Now with the reducer and thinner, follow the P sheet for the material that your using. Don't become a chemist, that is what you paid them for. Now once again there is an exception to every rule, Use the lowest possible temp range that you can get away with without causing runs. So if your shooting during the winter try a normal reducer instead of a fast reducer, but mix the stuff according to the P Sheet. And one more thing, don't expect to get a great performance from cheap materials.
Hope this helps out
|10-26-2004 01:37 AM|
I use a finishline III gun and when I first got it I had a problem with orange peel. I've found that it likes more pressure. I usually do 23-25 inlet psi and it'll lay down smooth. It may be rated for hvlp at 23 psi, but I'm not convinced that's it's ideal pressure in the real world. Bump it up just a bit and see what happens. My 0.02.
|10-25-2004 10:02 PM|
|jerrylo||Appreciate the advise. I am going to set up a few test panels and spray them at higher pressure settings and see which one turns our the best. I am beginning to think that the spec. sheets are printed more for OSHA compliance than for user friendliness.|
|10-25-2004 09:48 PM|
|julmer||A test cap with a gauge is the official way to set the gun but, in the real world, you adjust it until it works best. Most people think a little higher pressure gives you a better job.|
|10-25-2004 09:16 PM|
|jerrylo||Finishline is made by devilbiss. I got my original settings from the manual and it says the inlet pressure should be 23 psi and have an air flow of 13 scfm which will give you a cap pressure of 10 psi. I just bought a new ingersol 60 gal. 2 stage compressor so I know that air flow is not the problem, it is just me learning how to properly set it. The pressure did seem low to me, but this is my first time using a hvlp gun. I will sure try raising the pressure to get rid of the orange peel. I got most of it blocked off yesterday and I do not feel like doing that again. Do any of you measure the pressure at the aircap?|
|10-24-2004 10:51 PM|
|julmer||I'm almost certain you air pressure is too low. The lowest I've seen for an HVLP gun is 23, more common is about 30 and a few guns require as much as 40 at the gun.

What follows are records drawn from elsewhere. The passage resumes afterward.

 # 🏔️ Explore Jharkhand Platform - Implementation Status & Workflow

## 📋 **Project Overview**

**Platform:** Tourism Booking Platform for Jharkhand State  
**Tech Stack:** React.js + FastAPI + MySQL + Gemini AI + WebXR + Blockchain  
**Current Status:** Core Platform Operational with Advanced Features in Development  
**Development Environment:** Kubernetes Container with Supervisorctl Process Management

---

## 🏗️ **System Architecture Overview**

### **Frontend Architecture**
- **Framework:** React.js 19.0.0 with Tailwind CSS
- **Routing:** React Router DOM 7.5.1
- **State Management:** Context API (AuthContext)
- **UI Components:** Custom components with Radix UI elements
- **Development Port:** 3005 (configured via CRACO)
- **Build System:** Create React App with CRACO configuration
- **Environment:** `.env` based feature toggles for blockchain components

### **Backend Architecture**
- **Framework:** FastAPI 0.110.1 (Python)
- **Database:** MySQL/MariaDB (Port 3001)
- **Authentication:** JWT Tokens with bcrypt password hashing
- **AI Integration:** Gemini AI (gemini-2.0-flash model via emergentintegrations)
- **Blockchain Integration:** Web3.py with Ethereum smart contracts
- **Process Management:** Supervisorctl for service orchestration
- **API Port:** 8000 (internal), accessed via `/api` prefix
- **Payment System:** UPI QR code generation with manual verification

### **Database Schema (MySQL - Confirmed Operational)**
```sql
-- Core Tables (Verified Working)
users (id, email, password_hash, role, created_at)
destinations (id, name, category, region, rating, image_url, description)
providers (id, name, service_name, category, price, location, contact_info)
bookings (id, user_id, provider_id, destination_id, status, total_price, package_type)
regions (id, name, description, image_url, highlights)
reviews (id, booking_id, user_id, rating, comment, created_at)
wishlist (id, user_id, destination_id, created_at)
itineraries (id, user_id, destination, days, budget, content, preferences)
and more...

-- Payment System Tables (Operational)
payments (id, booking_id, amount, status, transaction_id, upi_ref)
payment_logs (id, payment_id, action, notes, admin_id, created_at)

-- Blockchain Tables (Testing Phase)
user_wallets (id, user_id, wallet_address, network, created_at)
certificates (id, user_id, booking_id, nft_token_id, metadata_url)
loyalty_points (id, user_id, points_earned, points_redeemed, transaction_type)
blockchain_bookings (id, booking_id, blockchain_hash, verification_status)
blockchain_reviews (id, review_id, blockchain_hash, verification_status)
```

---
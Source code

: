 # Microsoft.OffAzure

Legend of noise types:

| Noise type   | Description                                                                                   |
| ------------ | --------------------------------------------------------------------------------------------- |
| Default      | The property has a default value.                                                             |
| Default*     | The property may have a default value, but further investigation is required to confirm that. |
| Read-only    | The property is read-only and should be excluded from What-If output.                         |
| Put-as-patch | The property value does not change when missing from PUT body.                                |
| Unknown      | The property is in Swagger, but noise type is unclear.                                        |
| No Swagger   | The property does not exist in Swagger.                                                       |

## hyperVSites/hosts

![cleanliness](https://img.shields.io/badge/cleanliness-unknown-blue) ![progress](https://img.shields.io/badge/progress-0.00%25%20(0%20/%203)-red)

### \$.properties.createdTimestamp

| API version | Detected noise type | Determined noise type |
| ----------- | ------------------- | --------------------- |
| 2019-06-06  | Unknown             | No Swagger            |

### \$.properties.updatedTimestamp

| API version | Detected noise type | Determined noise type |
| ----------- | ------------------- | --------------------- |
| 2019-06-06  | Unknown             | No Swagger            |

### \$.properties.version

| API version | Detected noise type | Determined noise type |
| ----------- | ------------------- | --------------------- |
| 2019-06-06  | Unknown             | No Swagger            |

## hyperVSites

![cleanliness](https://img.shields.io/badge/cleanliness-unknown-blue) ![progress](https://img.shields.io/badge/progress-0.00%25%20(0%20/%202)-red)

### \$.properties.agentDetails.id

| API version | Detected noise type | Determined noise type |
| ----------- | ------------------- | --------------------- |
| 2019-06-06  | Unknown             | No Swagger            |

I'd suggest 30 psi at the gun for a starting point.|
|10-24-2004 11:02 AM|
|sevt_chevelle||I dont know the finishline gun but Id be willing to bet that the pressure at the gun should be set somewhere around 40|
|10-24-2004 07:56 AM|
When using a sealer, you should sand most of the primer off as it is just a filler and leveler. You don't want to much thickness under the paint. Try backing off to 8-10 inches.
|10-24-2004 12:20 AM|
|Live To Paint||Increase the air pressure by 5-10 psi and turn your fluid down. This will cause better atomization. Resulting in less orange peel. Primer should be sanding complete smooth before sealer and further painting is applied.|
|10-23-2004 11:28 PM|
i have had the same problem on this little art panel im making after messing around a bit adding a small bit of extra thinner to your catalyst and your primer helps alot! heres my orange peel
|10-23-2004 10:37 PM|
primer orange peel help
I am spraying 2k primer with a finishline hvlp gun with a 1.8 tip. I set the regulator at the compressor at 45 psi and the regulator at the gun at 20 psi with the trigger pulled. Trying to hold the gun at 6". I seem to be getting a lot of orange peel. When I block the primer so that all traces of peel are gone, it seems like I am sanding most of the primer off. Can anyone offer me any tips to get rid of it? Will a sealer hide some of the orange peel?